Sick leave — including for stress- related issues — is so chronic that Flight Centre a few years ago started putting into place ‘‘wellness’’ programs to ensure its employees maintained a good level of wellbeing and mental health.
‘‘If staff are happier and healthier, they’ll be more productive and there will be less absenteeism or resigning,’’ a Flight Centre global human resources executive told me after putting selected staff members through a work-life balance program. ‘‘Sick days dropped by 25 per cent, and staff turnover was down dramatically, saving the company in excess of $250,000 that year,’’ he said, explaining that employee care was the only way forward. In the US, lost productivity due to mental health issues costs over $1 billion annually.

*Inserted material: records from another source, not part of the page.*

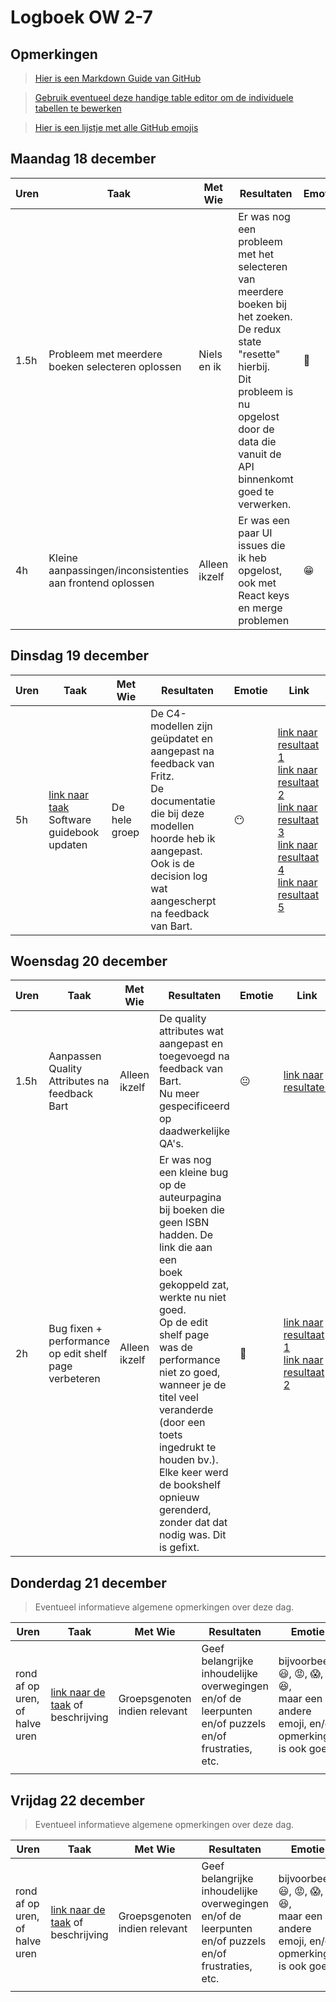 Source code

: # Logboek OW 2-7

## Opmerkingen

> [Hier is een Markdown Guide van GitHub](https://guides.github.com/features/mastering-markdown/)

> [Gebruik eventueel deze handige table editor om de individuele tabellen te bewerken](https://www.tablesgenerator.com/markdown_tables)

> [Hier is een lijstje met alle GitHub emojis](https://github.com/ikatyang/emoji-cheat-sheet/blob/master/README.md)

## Maandag 18 december

| **Uren** | **Taak**                                                  | **Met Wie**   | **Resultaten**                                                                                                                                                                                               | **Emotie**              | **Link**                                                                                     |
|----------|-----------------------------------------------------------|---------------|--------------------------------------------------------------------------------------------------------------------------------------------------------------------------------------------------------------|-------------------------|----------------------------------------------------------------------------------------------|
| 1.5h     | Probleem met meerdere boeken selecteren oplossen          | Niels en ik   | Er was nog een probleem met het selecteren van meerdere boeken bij het zoeken. De redux state "resette" hierbij.<br>Dit probleem is nu opgelost door de data die vanuit de API binnenkomt goed te verwerken. | :slightly_smiling_face: | [link naar de resultaten](https://github.com/HANICA-DWA/project-sep23-klipspringer/pull/293) |
| 4h       | Kleine aanpassingen/inconsistenties aan frontend oplossen | Alleen ikzelf | Er was een paar UI issues die ik heb opgelost, ook met React keys en merge problemen                                                                                                                         | :grin:                  | [link naar de resultaten](https://github.com/HANICA-DWA/project-sep23-klipspringer/pull/297) |


## Dinsdag 19 december

| **Uren** | **Taak**                                                                                                            | **Met Wie**   | **Resultaten**                                                                                                                                                                                       | **Emotie** | **Link**                                                                                                                                                                                                                                                                                                                                                                                                                                                                                                                                                                                                                                                                              |
|----------|---------------------------------------------------------------------------------------------------------------------|---------------|------------------------------------------------------------------------------------------------------------------------------------------------------------------------------------------------------|------------|---------------------------------------------------------------------------------------------------------------------------------------------------------------------------------------------------------------------------------------------------------------------------------------------------------------------------------------------------------------------------------------------------------------------------------------------------------------------------------------------------------------------------------------------------------------------------------------------------------------------------------------------------------------------------------------|
| 5h       | [link naar taak](https://github.com/HANICA-DWA/project-sep23-klipspringer/issues/252)<br>Software guidebook updaten | De hele groep | De C4-modellen zijn geüpdatet en aangepast na feedback van Fritz.<br>De documentatie die bij deze modellen hoorde heb ik aangepast.<br>Ook is de decision log wat aangescherpt na feedback van Bart. | :no_mouth: | [link naar resultaat 1](https://github.com/HANICA-DWA/project-sep23-klipspringer/commit/d05a7c82596468ec675b1d75e30af66d13f529e9)<br>[link naar resultaat 2](https://github.com/HANICA-DWA/project-sep23-klipspringer/commit/384bc00b734cd6e5162ca6ce5bcc6e03c176b296)<br>[link naar resultaat 3](https://github.com/HANICA-DWA/project-sep23-klipspringer/commit/ef0a8c9502af5760411095821392c86f16da3cdb)<br>[link naar resultaat 4](https://github.com/HANICA-DWA/project-sep23-klipspringer/commit/b5580a8828328bf05070870019b0adefa9ac330f)<br>[link naar resultaat 5](https://github.com/HANICA-DWA/project-sep23-klipspringer/commit/3d2698e3bb7e220caf721c1815098377558f8ce5) |

## Woensdag 20 december

| **Uren** | **Taak**                                              | **Met Wie**   | **Resultaten**                                                                                                                                                                                                                                                                                                                                                                   | **Emotie**     | **Link**                                                                                                                                                                                                                                                               |
|----------|-------------------------------------------------------|---------------|----------------------------------------------------------------------------------------------------------------------------------------------------------------------------------------------------------------------------------------------------------------------------------------------------------------------------------------------------------------------------------|----------------|------------------------------------------------------------------------------------------------------------------------------------------------------------------------------------------------------------------------------------------------------------------------|
| 1.5h     | Aanpassen Quality Attributes na feedback Bart         | Alleen ikzelf | De quality attributes wat aangepast en toegevoegd na feedback van Bart. <br>Nu meer gespecificeerd op daadwerkelijke QA's.                                                                                                                                                                                                                                                       | :neutral_face: | [link naar resultaten](https://github.com/HANICA-DWA/project-sep23-klipspringer/commit/4c7a337d1f97f5ae9365734a662a71c3e59f77a8)                                                                                                                                       |
| 2h       | Bug fixen + performance op edit shelf page verbeteren | Alleen ikzelf | Er was nog een kleine bug op de auteurpagina bij boeken die geen ISBN hadden. De link die aan een<br>boek gekoppeld zat, werkte nu niet goed.<br>Op de edit shelf page was de performance niet zo goed, wanneer je de titel veel veranderde (door een toets<br>ingedrukt te houden bv.). Elke keer werd de bookshelf opnieuw gerenderd, zonder dat dat nodig was. Dit is gefixt. | :thinking: | [link naar resultaat 1](https://github.com/HANICA-DWA/project-sep23-klipspringer/commit/8c5bbb5a7434ad4b72532c34bbb4bb46d59eb0cf)<br>[link naar resultaat 2](https://github.com/HANICA-DWA/project-sep23-klipspringer/commit/4bb32e08d2d5a42a4749ac20c238f5f8715e03b8) |

## Donderdag 21 december

> Eventueel informatieve algemene opmerkingen over deze dag.

| Uren | Taak  | Met Wie | Resultaten | Emotie | Link |
|---|---|---|---|---|---|
| rond af op uren, of halve uren | [link naar de taak](https://github.com/link-naar-de-taak) of beschrijving | Groepsgenoten indien relevant | Geef belangrijke inhoudelijke overwegingen en/of de leerpunten en/of puzzels en/of frustraties, etc.  |bijvoorbeeld <br />:smiley:, :rage:, :scream:, of :satisfied:, <br />maar een andere emoji, en/of opmerking is ook goed | [link naar de resultaten](https://github.com/link-naar-de-commit) |
| | | | | | |

## Vrijdag 22 december

> Eventueel informatieve algemene opmerkingen over deze dag.

| Uren | Taak  | Met Wie | Resultaten | Emotie | Link |
|---|---|---|---|---|---|
| rond af op uren, of halve uren | [link naar de taak](https://github.com/link-naar-de-taak) of beschrijving | Groepsgenoten indien relevant | Geef belangrijke inhoudelijke overwegingen en/of de leerpunten en/of puzzels en/of frustraties, etc.  |bijvoorbeeld <br />:smiley:, :rage:, :scream:, of :satisfied:, <br />maar een andere emoji, en/of opmerking is ook goed | [link naar de resultaten](https://github.com/link-naar-de-commit) |
| | | | | | |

The types of things that make people feel depressed include lack of control, with many workers feeling insecure in view of another possible economic crisis. Others feel unacknowledged for their efforts and have negative relationships with bosses.
Many workers feel they are ageing and life is passing them by. Then there are those who become depressed being under artificial lights all day, in poorly ventilated spaces, or without a sense of corporate community. This is where enlightened companies such as Flight Centre, IBM, Nestle and other corporations that foster happiness via work-life balance programs, get the thumbs-up.
The struggling global economy is only one reason for depression at work. But with tough times again looming, it won’t help businesses if they don’t have a healthy workforce on their side.
Are you happy at work? Have you ever felt depressed?